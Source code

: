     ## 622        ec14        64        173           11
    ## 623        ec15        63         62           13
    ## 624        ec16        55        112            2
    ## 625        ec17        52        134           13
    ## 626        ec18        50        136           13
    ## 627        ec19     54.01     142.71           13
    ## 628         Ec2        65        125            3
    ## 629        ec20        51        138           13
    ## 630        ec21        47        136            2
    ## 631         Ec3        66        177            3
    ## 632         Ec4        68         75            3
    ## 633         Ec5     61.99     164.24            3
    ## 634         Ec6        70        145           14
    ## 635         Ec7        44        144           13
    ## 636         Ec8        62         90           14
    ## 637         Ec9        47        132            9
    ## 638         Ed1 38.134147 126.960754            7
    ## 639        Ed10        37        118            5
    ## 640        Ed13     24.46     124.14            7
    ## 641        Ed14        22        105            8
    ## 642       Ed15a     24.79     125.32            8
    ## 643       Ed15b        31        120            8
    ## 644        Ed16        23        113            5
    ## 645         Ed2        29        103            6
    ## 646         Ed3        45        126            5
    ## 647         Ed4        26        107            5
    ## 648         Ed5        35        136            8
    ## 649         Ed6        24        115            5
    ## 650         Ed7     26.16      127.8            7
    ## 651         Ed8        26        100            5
:::
## Exercise details:
Nothing in the data may be left out. Copy all of it exactly.

## Exercise result:
Source code

:     ## 622        ec14        64        173           11
    ## 623        ec15        63         62           13
    ## 624        ec16        55        112            2
    ## 625        ec17        52        134           13
    ## 626        ec18        50        136           13
    ## 627        ec19     54.01     142.71           13
    ## 628         Ec2        65        125            3
    ## 629        ec20        51        138           13
    ## 630        ec21        47        136            2
    ## 631         Ec3        66        177            3
    ## 632         Ec4        68         75            3
    ## 633         Ec5     61.99     164.24            3
    ## 634         Ec6        70        145           14
    ## 635         Ec7        44        144           13
    ## 636         Ec8        62         90           14
    ## 637         Ec9        47        132            9
    ## 638         Ed1 38.134147 126.960754            7
    ## 639        Ed10        37        118            5
    ## 640        Ed13     24.46     124.14            7
    ## 641        Ed14        22        105            8
    ## 642       Ed15a     24.79     125.32            8
    ## 643       Ed15b        31        120            8
    ## 644        Ed16        23        113            5
    ## 645         Ed2        29        103            6
    ## 646         Ed3        45        126            5
    ## 647         Ed4        26        107            5
    ## 648         Ed5        35        136            8
    ## 649         Ed6        24        115            5
    ## 650         Ed7     26.16      127.8            7
    ## 651         Ed8        26        100            5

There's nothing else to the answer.